> **What is expected**
Repeat everything in the data exactly except images.

===== Data for processing =====

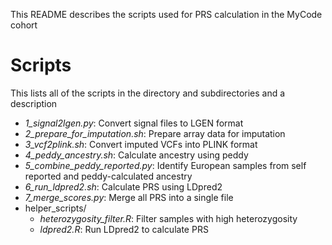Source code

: This README describes the scripts used for PRS calculation in the MyCode cohort

# Scripts
This lists all of the scripts in the directory and subdirectories and a description
- _1_signal2lgen.py_: Convert signal files to LGEN format
- _2_prepare_for_imputation.sh_: Prepare array data for imputation
- _3_vcf2plink.sh_: Convert imputed VCFs into PLINK format
- _4_peddy_ancestry.sh_: Calculate ancestry using peddy
- _5_combine_peddy_reported.py_: Identify European samples from self reported and peddy-calculated ancestry
- _6_run_ldpred2.sh_: Calculate PRS using LDpred2
- _7_merge_scores.py_: Merge all PRS into a single file
- helper_scripts/
	- _heterozygosity_filter.R_: Filter samples with high heterozygosity
	- _ldpred2.R_: Run LDpred2 to calculate PRS
		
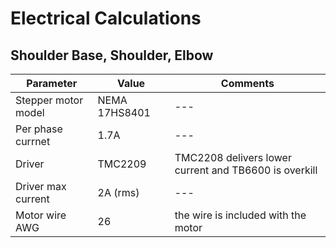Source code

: # Electrical Calculations

## Shoulder Base, Shoulder, Elbow
|Parameter|Value| Comments|
|---|---|---|
|Stepper motor model | NEMA 17HS8401 |---|
|Per phase currnet | 1.7A |---|
|Driver| TMC2209|TMC2208 delivers lower current and TB6600 is overkill|
|Driver max current| 2A (rms)| ---|
|Motor wire AWG|26|the wire is included with the motor|
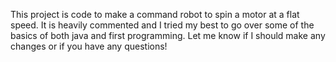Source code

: This project is code to make a command robot to spin a motor at a flat speed.
It is heavily commented and I tried my best to go over some of the basics of both java and first programming.
Let me know if I should make any changes or if you have any questions!
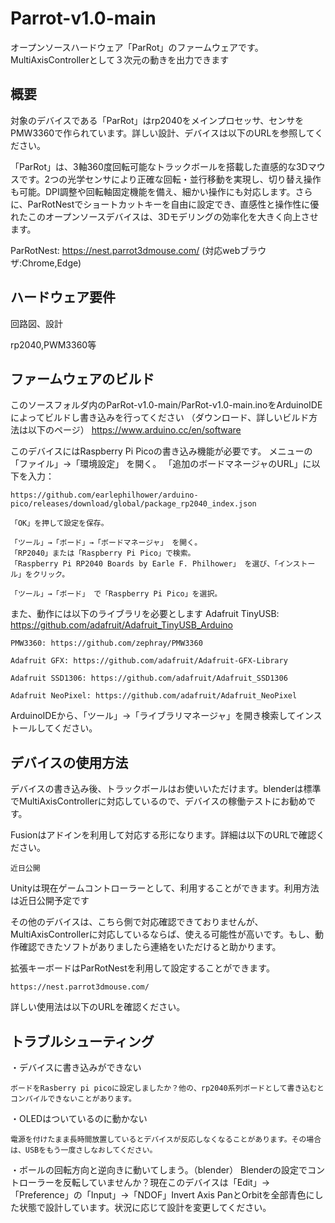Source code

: # Parrot-v1.0-main
オープンソースハードウェア「ParRot」のファームウェアです。MultiAxisControllerとして３次元の動きを出力できます

## 概要
対象のデバイスである「ParRot」はrp2040をメインプロセッサ、センサをPMW3360で作られています。詳しい設計、デバイスは以下のURLを参照してください。


「ParRot」は、3軸360度回転可能なトラックボールを搭載した直感的な3Dマウスです。2つの光学センサにより正確な回転・並行移動を実現し、切り替え操作も可能。DPI調整や回転軸固定機能を備え、細かい操作にも対応します。さらに、ParRotNestでショートカットキーを自由に設定でき、直感性と操作性に優れたこのオープンソースデバイスは、3Dモデリングの効率化を大きく向上させます。

ParRotNest:
https://nest.parrot3dmouse.com/
(対応webブラウザ:Chrome,Edge)

## ハードウェア要件
回路図、設計

rp2040,PWM3360等

## ファームウェアのビルド
このソースフォルダ内のParRot-v1.0-main/ParRot-v1.0-main.inoをArduinoIDEによってビルドし書き込みを行ってください
（ダウンロード、詳しいビルド方法は以下のページ）
https://www.arduino.cc/en/software

このデバイスにはRaspberry Pi Picoの書き込み機能が必要です。
    メニューの 「ファイル」→「環境設定」 を開く。
    「追加のボードマネージャのURL」に以下を入力：

    https://github.com/earlephilhower/arduino-pico/releases/download/global/package_rp2040_index.json

    「OK」を押して設定を保存。

    「ツール」→「ボード」→「ボードマネージャ」 を開く。
    「RP2040」または「Raspberry Pi Pico」で検索。
    「Raspberry Pi RP2040 Boards by Earle F. Philhower」 を選び、「インストール」をクリック。

    「ツール」→「ボード」 で「Raspberry Pi Pico」を選択。

また、動作には以下のライブラリを必要とします
    Adafruit TinyUSB: https://github.com/adafruit/Adafruit_TinyUSB_Arduino

    PMW3360: https://github.com/zephray/PMW3360

    Adafruit GFX: https://github.com/adafruit/Adafruit-GFX-Library

    Adafruit SSD1306: https://github.com/adafruit/Adafruit_SSD1306

    Adafruit NeoPixel: https://github.com/adafruit/Adafruit_NeoPixel

ArduinoIDEから、「ツール」→「ライブラリマネージャ」を開き検索してインストールしてください。

## デバイスの使用方法
デバイスの書き込み後、トラックボールはお使いいただけます。blenderは標準でMultiAxisControllerに対応しているので、デバイスの稼働テストにお勧めです。

Fusionはアドインを利用して対応する形になります。詳細は以下のURLで確認ください。

    近日公開

Unityは現在ゲームコントローラーとして、利用することができます。利用方法は近日公開予定です

その他のデバイスは、こちら側で対応確認できておりませんが、MultiAxisControllerに対応しているならば、使える可能性が高いです。もし、動作確認できたソフトがありましたら連絡をいただけると助かります。

拡張キーボードはParRotNestを利用して設定することができます。

    https://nest.parrot3dmouse.com/

詳しい使用法は以下のURLを確認ください。

## トラブルシューティング
・デバイスに書き込みができない

    ボードをRasberry pi picoに設定しましたか？他の、rp2040系列ボードとして書き込むとコンパイルできないことがあります。
・OLEDはついているのに動かない

    電源を付けたまま長時間放置しているとデバイスが反応しなくなることがあります。その場合は、USBをもう一度さしなおしてください。
    
・ボールの回転方向と逆向きに動いてしまう。（blender）
    Blenderの設定でコントローラーを反転していませんか？現在このデバイスは「Edit」→「Preference」の「Input」→「NDOF」Invert Axis PanとOrbitを全部青色にした状態で設計しています。状況に応じて設計を変更してください。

=====

> **Response for this exercise**
Source code

: This README describes the scripts used for PRS calculation in the MyCode cohort

# Scripts
This lists all of the scripts in the directory and subdirectories and a description
- _1_signal2lgen.py_: Convert signal files to LGEN format
- _2_prepare_for_imputation.sh_: Prepare array data for imputation
- _3_vcf2plink.sh_: Convert imputed VCFs into PLINK format
- _4_peddy_ancestry.sh_: Calculate ancestry using peddy
- _5_combine_peddy_reported.py_: Identify European samples from self reported and peddy-calculated ancestry
- _6_run_ldpred2.sh_: Calculate PRS using LDpred2
- _7_merge_scores.py_: Merge all PRS into a single file
- helper_scripts/
	- _heterozygosity_filter.R_: Filter samples with high heterozygosity
	- _ldpred2.R_: Run LDpred2 to calculate PRS
		
Source code

: # Electrical Calculations

## Shoulder Base, Shoulder, Elbow
|Parameter|Value| Comments|
|---|---|---|
|Stepper motor model | NEMA 17HS8401 |---|
|Per phase currnet | 1.7A |---|
|Driver| TMC2209|TMC2208 delivers lower current and TB6600 is overkill|
|Driver max current| 2A (rms)| ---|
|Motor wire AWG|26|the wire is included with the motor|
Source code

: This project is code to make a command robot to spin a motor at a flat speed.
It is heavily commented and I tried my best to go over some of the basics of both java and first programming.
Let me know if I should make any changes or if you have any questions!
Source code

: # Parrot-v1.0-main
オープンソースハードウェア「ParRot」のファームウェアです。MultiAxisControllerとして３次元の動きを出力できます

## 概要
対象のデバイスである「ParRot」はrp2040をメインプロセッサ、センサをPMW3360で作られています。詳しい設計、デバイスは以下のURLを参照してください。


「ParRot」は、3軸360度回転可能なトラックボールを搭載した直感的な3Dマウスです。2つの光学センサにより正確な回転・並行移動を実現し、切り替え操作も可能。DPI調整や回転軸固定機能を備え、細かい操作にも対応します。さらに、ParRotNestでショートカットキーを自由に設定でき、直感性と操作性に優れたこのオープンソースデバイスは、3Dモデリングの効率化を大きく向上させます。

ParRotNest:
https://nest.parrot3dmouse.com/
(対応webブラウザ:Chrome,Edge)

## ハードウェア要件
回路図、設計

rp2040,PWM3360等

## ファームウェアのビルド
このソースフォルダ内のParRot-v1.0-main/ParRot-v1.0-main.inoをArduinoIDEによってビルドし書き込みを行ってください
（ダウンロード、詳しいビルド方法は以下のページ）
https://www.arduino.cc/en/software

このデバイスにはRaspberry Pi Picoの書き込み機能が必要です。
    メニューの 「ファイル」→「環境設定」 を開く。
    「追加のボードマネージャのURL」に以下を入力：

    https://github.com/earlephilhower/arduino-pico/releases/download/global/package_rp2040_index.json

    「OK」を押して設定を保存。

    「ツール」→「ボード」→「ボードマネージャ」 を開く。
    「RP2040」または「Raspberry Pi Pico」で検索。
    「Raspberry Pi RP2040 Boards by Earle F. Philhower」 を選び、「インストール」をクリック。

    「ツール」→「ボード」 で「Raspberry Pi Pico」を選択。

また、動作には以下のライブラリを必要とします
    Adafruit TinyUSB: https://github.com/adafruit/Adafruit_TinyUSB_Arduino

    PMW3360: https://github.com/zephray/PMW3360

    Adafruit GFX: https://github.com/adafruit/Adafruit-GFX-Library

    Adafruit SSD1306: https://github.com/adafruit/Adafruit_SSD1306

    Adafruit NeoPixel: https://github.com/adafruit/Adafruit_NeoPixel

ArduinoIDEから、「ツール」→「ライブラリマネージャ」を開き検索してインストールしてください。

## デバイスの使用方法
デバイスの書き込み後、トラックボールはお使いいただけます。blenderは標準でMultiAxisControllerに対応しているので、デバイスの稼働テストにお勧めです。

Fusionはアドインを利用して対応する形になります。詳細は以下のURLで確認ください。

    近日公開

Unityは現在ゲームコントローラーとして、利用することができます。利用方法は近日公開予定です

その他のデバイスは、こちら側で対応確認できておりませんが、MultiAxisControllerに対応しているならば、使える可能性が高いです。もし、動作確認できたソフトがありましたら連絡をいただけると助かります。

拡張キーボードはParRotNestを利用して設定することができます。

    https://nest.parrot3dmouse.com/

詳しい使用法は以下のURLを確認ください。

## トラブルシューティング
・デバイスに書き込みができない

    ボードをRasberry pi picoに設定しましたか？他の、rp2040系列ボードとして書き込むとコンパイルできないことがあります。
・OLEDはついているのに動かない

    電源を付けたまま長時間放置しているとデバイスが反応しなくなることがあります。その場合は、USBをもう一度さしなおしてください。
    
・ボールの回転方向と逆向きに動いてしまう。（blender）
    Blenderの設定でコントローラーを反転していませんか？現在このデバイスは「Edit」→「Preference」の「Input」→「NDOF」Invert Axis PanとOrbitを全部青色にした状態で設計しています。状況に応じて設計を変更してください。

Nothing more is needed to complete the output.